More than the sum of its parts
PC clusters, building on low-cost components, challenge supercomputer supremacy
Supercomputers traditionally have been a breed apart. Running on proprietary hardware and operating systems, these powerful machines allow scientists and engineers to complete calculations in minutes, hours or a day that would take a mere mainframe machine days or even weeks.
But traditional supercomputers are very expensive. And being proprietary, they fly in the face of the current open-systems zeitgeist. So a number of research organizations are testing the possibility of replacing bulked-up specialized systems with clusters of hundreds or even thousands of PCs running the open-source Linux operating system. To perform a calculation, clusters divide the work among multiple processors, then assemble the pieces at the end to provide the answer.
Many of the projects are still embryonic, and questions about scalability, cost and administrative overhead remain. But the interim results, albeit more anecdotal than scientific, appear positive.
Take Sandia National Laboratories, an organization known for using the most massive supercomputers. Just about the time that Sandia's ASCI Red SuperComputer, built with the help of Intel Corp., went fully operational in June 1997, the lab was beginning to study ways to develop a virtual supercomputing environment based on commodity and near-commodity hardware, Linux OS and other open-source software.
"Our worry then and now was mainly about what to do when the last [supercomputer] vendor disappeared," said William Camp, Sandia's director of Computation, Computers and Mathematics. "It was only secondarily about saving money."
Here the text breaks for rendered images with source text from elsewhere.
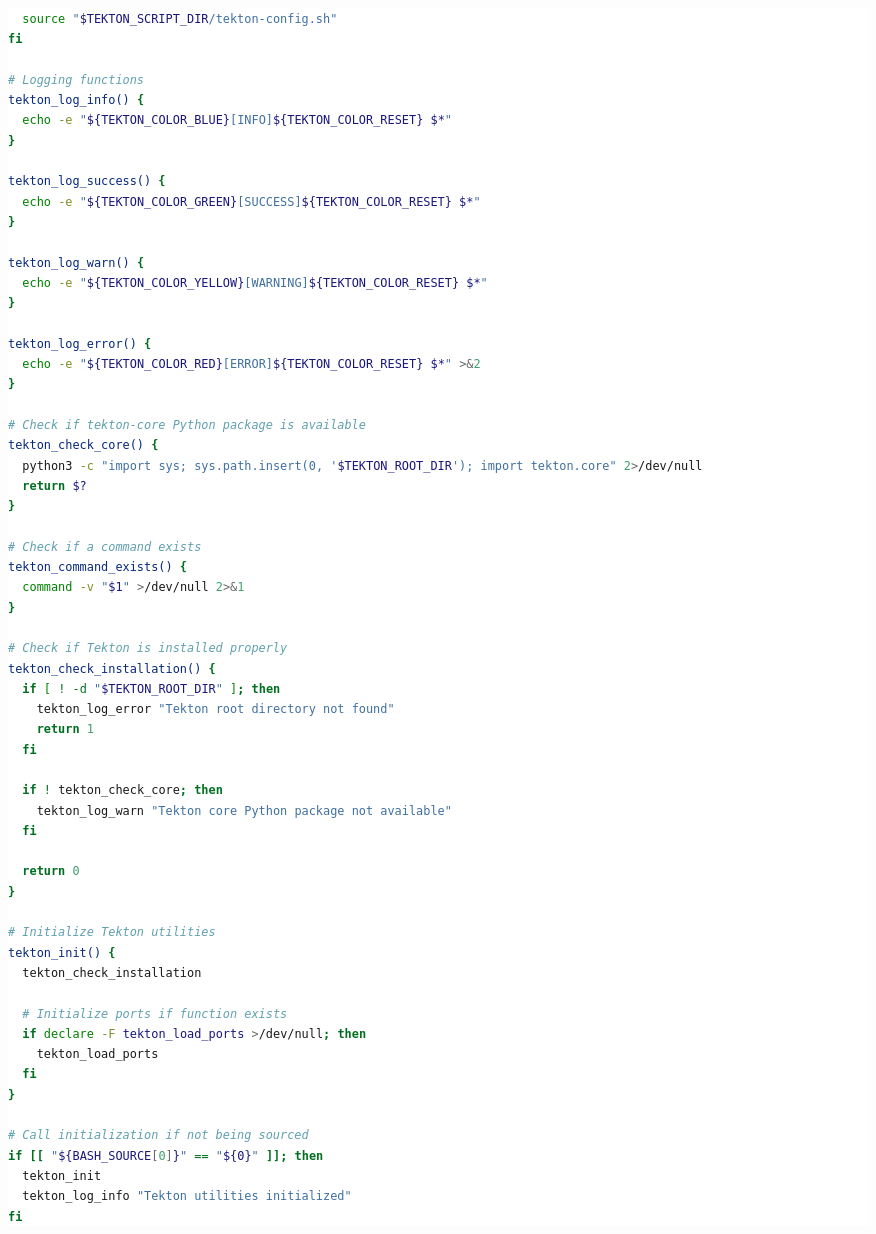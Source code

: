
 ```bash
  source "$TEKTON_SCRIPT_DIR/tekton-config.sh"
fi

# Logging functions
tekton_log_info() {
  echo -e "${TEKTON_COLOR_BLUE}[INFO]${TEKTON_COLOR_RESET} $*"
}

tekton_log_success() {
  echo -e "${TEKTON_COLOR_GREEN}[SUCCESS]${TEKTON_COLOR_RESET} $*"
}

tekton_log_warn() {
  echo -e "${TEKTON_COLOR_YELLOW}[WARNING]${TEKTON_COLOR_RESET} $*"
}

tekton_log_error() {
  echo -e "${TEKTON_COLOR_RED}[ERROR]${TEKTON_COLOR_RESET} $*" >&2
}

# Check if tekton-core Python package is available
tekton_check_core() {
  python3 -c "import sys; sys.path.insert(0, '$TEKTON_ROOT_DIR'); import tekton.core" 2>/dev/null
  return $?
}

# Check if a command exists
tekton_command_exists() {
  command -v "$1" >/dev/null 2>&1
}

# Check if Tekton is installed properly
tekton_check_installation() {
  if [ ! -d "$TEKTON_ROOT_DIR" ]; then
    tekton_log_error "Tekton root directory not found"
    return 1
  fi

  if ! tekton_check_core; then
    tekton_log_warn "Tekton core Python package not available"
  fi

  return 0
}

# Initialize Tekton utilities
tekton_init() {
  tekton_check_installation

  # Initialize ports if function exists
  if declare -F tekton_load_ports >/dev/null; then
    tekton_load_ports
  fi
}

# Call initialization if not being sourced
if [[ "${BASH_SOURCE[0]}" == "${0}" ]]; then
  tekton_init
  tekton_log_info "Tekton utilities initialized"
fi
```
Computational plant, or Cplant — as Sandia's cluster project is called — is composed of Compaq Computer Corp.'s AlphaServer processors and Myricom Inc.'s Myrinet connectors. The largest cluster within Cplant comprises more than 1,500 AlphaServer nodes. The Energy Department and the National Nuclear Security Administration funded the research under the Accelerated Strategic Computing Initiative (ASCI).
Weighing Cost, Performance
Sandia is not alone in testing this new approach to supercomputing. Many major research organizations are seeking ways to move from their traditional supercomputers or Unix reduced instruction-set computing (RISC) machines, used for high-performance computing.
Sandia's focus on vendor independence rather than cost savings probably saved the project because Cplant has been very expensive. The lab has shelled out more than $10 million to develop it. But Camp is quick to point out that most of this effort and expense resulted from breaking new ground.
Now, with research and development almost completed, Cplant can provide a given level of performance at half the cost of an equivalent proprietary option, "taking into account the best deals you can get in both cases," Camp said.
Aside from using cheap processors, clusters can save money by eliminating the need to buy or lease a proprietary OS and software. Linux is free and uses open-source code.
Mark Seager, assistant department head for Terascale Systems at Lawrence Livermore National Laboratory, said the performance of his cluster project is from one-third as fast to up to three times as fast as its fastest RISC machines, the lab's legacy systems for high-performance computing. The variation depends on the type of application: Linux does not perform as well on memory-intensive applications. However, the cluster costs less than one-quarter of the price of the RISC machines.
"Overall, the performance and cost benefit of the cluster [are] stunning," Seager said.
The Livermore project, also part of ASCI, is a 10-year program to reach 100 trillion calculations per second by 2005. The project, among other applications, will enable scientists to simulate the aging and operation of nuclear weapons. The cluster was developed in partnership with Linux NetworX Inc. and Silicon Graphics Inc. Federal.
Aside from cost savings, a cluster solution based on open-source software should make it easier to develop new applications, Seager said. "You don't have to worry about the vendor's methodology as you do with a proprietary system," he said. The Livermore lab would sometimes train people in the idiosyncrasies of one system only to have to retrain them when another system was used.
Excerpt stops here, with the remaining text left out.